世界のお菓子の歴史 2 中世からルネサンス時代
中世初期 (500 ~ 1300年頃)
オーブンの使用料として支払われた蜂蜜、鶏卵、バター、チーズ、小麦粉などから修道院、教会、パン屋でお菓子づくりが始まりました。キリスト教が力を持ち、ガレット、ゴーフルなど宗教に関する祭事用の菓子が多く生まれました。
この時代は幾度とない飢饉、伝染病の蔓延等で人口が減少したりして、菓子に関しては大きな進歩は見られませんでした。

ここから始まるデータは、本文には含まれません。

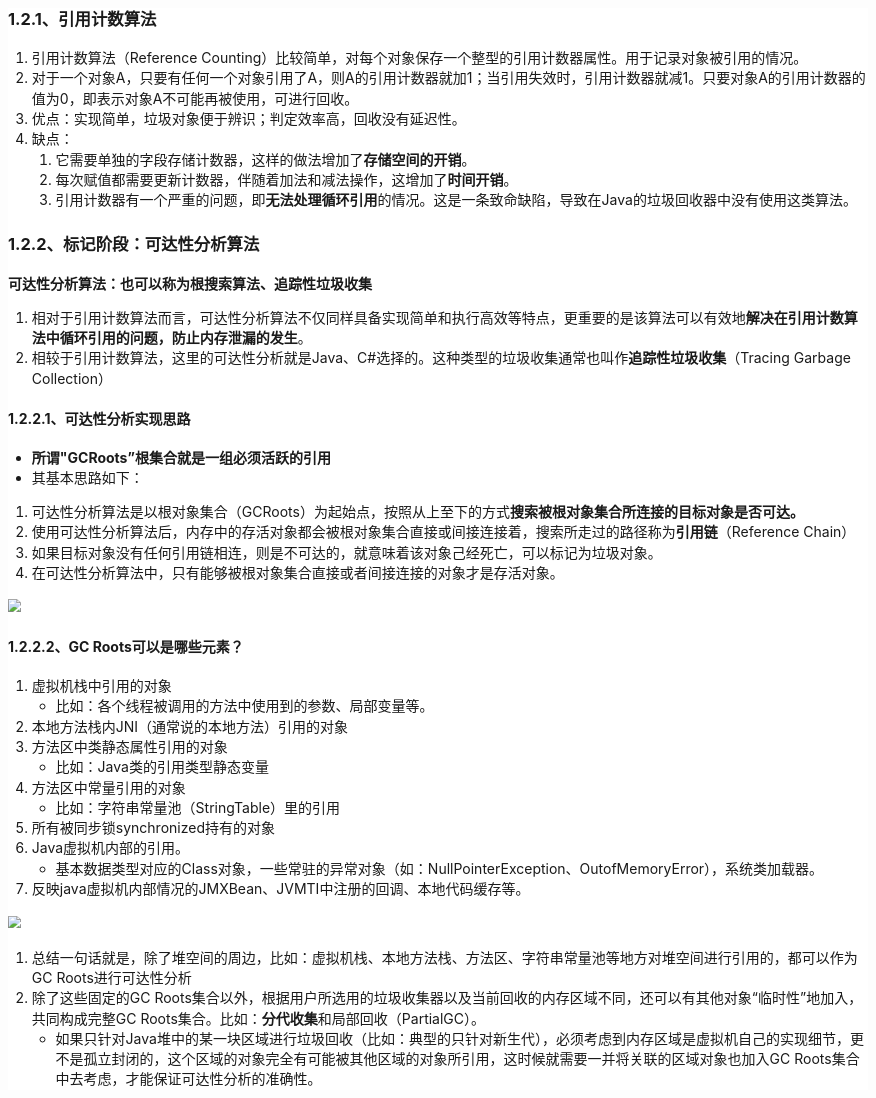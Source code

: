 
### 1.2.1、引用计数算法

1. 引用计数算法（Reference Counting）比较简单，对每个对象保存一个整型的引用计数器属性。用于记录对象被引用的情况。
2. 对于一个对象A，只要有任何一个对象引用了A，则A的引用计数器就加1；当引用失效时，引用计数器就减1。只要对象A的引用计数器的值为0，即表示对象A不可能再被使用，可进行回收。
3. 优点：实现简单，垃圾对象便于辨识；判定效率高，回收没有延迟性。
4. 缺点：
   1. 它需要单独的字段存储计数器，这样的做法增加了**存储空间的开销**。
   2. 每次赋值都需要更新计数器，伴随着加法和减法操作，这增加了**时间开销**。
   3. 引用计数器有一个严重的问题，即**无法处理循环引用**的情况。这是一条致命缺陷，导致在Java的垃圾回收器中没有使用这类算法。



### 1.2.2、标记阶段：可达性分析算法

**可达性分析算法：也可以称为根搜索算法、追踪性垃圾收集**

1. 相对于引用计数算法而言，可达性分析算法不仅同样具备实现简单和执行高效等特点，更重要的是该算法可以有效地**解决在引用计数算法中循环引用的问题，防止内存泄漏的发生**。
2. 相较于引用计数算法，这里的可达性分析就是Java、C#选择的。这种类型的垃圾收集通常也叫作**追踪性垃圾收集**（Tracing Garbage Collection）



#### 1.2.2.1、可达性分析实现思路

- **所谓"GCRoots”根集合就是一组必须活跃的引用**
- 其基本思路如下：

1. 可达性分析算法是以根对象集合（GCRoots）为起始点，按照从上至下的方式**搜索被根对象集合所连接的目标对象是否可达。**
2. 使用可达性分析算法后，内存中的存活对象都会被根对象集合直接或间接连接着，搜索所走过的路径称为**引用链**（Reference Chain）
3. 如果目标对象没有任何引用链相连，则是不可达的，就意味着该对象己经死亡，可以标记为垃圾对象。
4. 在可达性分析算法中，只有能够被根对象集合直接或者间接连接的对象才是存活对象。

<img src="https://npm.elemecdn.com/youthlql@1.0.8/JVM/chapter_010/0006.png" style="zoom:80%;" />



#### 1.2.2.2、GC Roots可以是哪些元素？

1. 虚拟机栈中引用的对象
   - 比如：各个线程被调用的方法中使用到的参数、局部变量等。
2. 本地方法栈内JNI（通常说的本地方法）引用的对象
3. 方法区中类静态属性引用的对象
   - 比如：Java类的引用类型静态变量
4. 方法区中常量引用的对象
   - 比如：字符串常量池（StringTable）里的引用
5. 所有被同步锁synchronized持有的对象
6. Java虚拟机内部的引用。
   - 基本数据类型对应的Class对象，一些常驻的异常对象（如：NullPointerException、OutofMemoryError），系统类加载器。
7. 反映java虚拟机内部情况的JMXBean、JVMTI中注册的回调、本地代码缓存等。

<img src="https://npm.elemecdn.com/youthlql@1.0.8/JVM/chapter_010/0007.png" style="zoom:80%;">

1. 总结一句话就是，除了堆空间的周边，比如：虚拟机栈、本地方法栈、方法区、字符串常量池等地方对堆空间进行引用的，都可以作为GC Roots进行可达性分析
2. 除了这些固定的GC Roots集合以外，根据用户所选用的垃圾收集器以及当前回收的内存区域不同，还可以有其他对象“临时性”地加入，共同构成完整GC Roots集合。比如：**分代收集**和局部回收（PartialGC）。
   - 如果只针对Java堆中的某一块区域进行垃圾回收（比如：典型的只针对新生代），必须考虑到内存区域是虚拟机自己的实现细节，更不是孤立封闭的，这个区域的对象完全有可能被其他区域的对象所引用，这时候就需要一并将关联的区域对象也加入GC Roots集合中去考虑，才能保证可达性分析的准确性。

この時期、その後のお菓子に大きな影響を与えたのがヨーロッパへの砂糖の伝播です。それまで地中海貿易という限られた範囲で取引されていましたが11~13世紀の十字軍遠征によって、広くヨーロッパに持ち帰られ、14世紀にはいってかなり豊富に使われるようになりました。
ルネサンス時代 (1300 ~ 1500年頃)
ヨーロッパ諸国の覇権争いは、植民地の確保或いは地理上の発見となり、ここからコーヒー、カカオ、スパイスなど新しい材料や各種香料がもたらされ、菓子も飛躍的に進歩しました。
フランスでは、タルト等のお菓子、スペインではカステラやコンペイ糖等のコンフィズリー(糖菓)、チョコレート、イタリアでは暑い夏をしのぐために氷菓(シャーベット)等が発達しました。
当時、文化の先進地はローマの伝統を受け継ぐイタリアでしたが、政治的にはフランスが次第に力をつけ、イタリア、スペイン、オーストラリア、ポーランドなどの各国がフランスと政略的な婚儀を交わしあいました。
それにともない、それぞれ各国・各地で作られてきた菓子がフランスに集りました。
その典型が、1533年に行われたフランスのアンリ2世とイタリア・メディチ家出身のカトリーヌ・ド・メディシスとの間の婚儀です。メディチ家は 当時文化的に進んでいたイタリアの全ての生活様式を供に彼女を嫁がせたのです。お菓子についても、製菓職人もフランスに伴われて氷菓(シャーベット)、マコロン、ビスキュイなどの菓子が持ち込まれました。